My first thought is, yet another HBB prediction come to pass.

 
 
Comment by sleepless_near_seattle
2010-04-07 15:23:42

Winning the mortgage modification lottery

“Joaquin Guzmann bought his Long Beach, Calif., house 23 years ago for $137,000 but has since struggled financially.

He moonlighted from his ground-servicing job with Continental Airlines and took out second mortgages and cash-out refinancings. By last year, his mortgage had ballooned to more than $518,000, counting late fees.”

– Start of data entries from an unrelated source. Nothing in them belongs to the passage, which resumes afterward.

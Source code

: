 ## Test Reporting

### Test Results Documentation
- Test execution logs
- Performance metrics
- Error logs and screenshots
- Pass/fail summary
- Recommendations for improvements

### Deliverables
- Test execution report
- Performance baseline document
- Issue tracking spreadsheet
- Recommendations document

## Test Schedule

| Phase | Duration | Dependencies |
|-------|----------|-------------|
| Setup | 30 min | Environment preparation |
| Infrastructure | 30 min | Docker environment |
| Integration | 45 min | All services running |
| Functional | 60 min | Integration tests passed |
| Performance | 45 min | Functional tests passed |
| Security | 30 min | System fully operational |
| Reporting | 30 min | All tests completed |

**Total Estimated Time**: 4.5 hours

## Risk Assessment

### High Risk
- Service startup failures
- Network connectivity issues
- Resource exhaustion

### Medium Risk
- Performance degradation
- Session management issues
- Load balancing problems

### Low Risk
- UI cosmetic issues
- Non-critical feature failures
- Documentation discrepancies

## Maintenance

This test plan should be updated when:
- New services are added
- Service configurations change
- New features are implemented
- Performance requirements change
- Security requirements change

Look at the two examples of borrowers in this article who got help. Neither are deserving of this assistance. And no mention of what Joaquin did with his winnings.

Comment by Reuven
2010-04-07 16:35:41

That is OUTRAGEOUS! He’ll get over $381,000 TAX FREE! And he’s a friggin’ “victim”?

Why can’t the average taxpayer see what these folks are getting away with?

 
 
Comment by Reuven
2010-04-07 15:53:33

My favorite news source, TMZ, has this item on Nick Cage’s financial problems.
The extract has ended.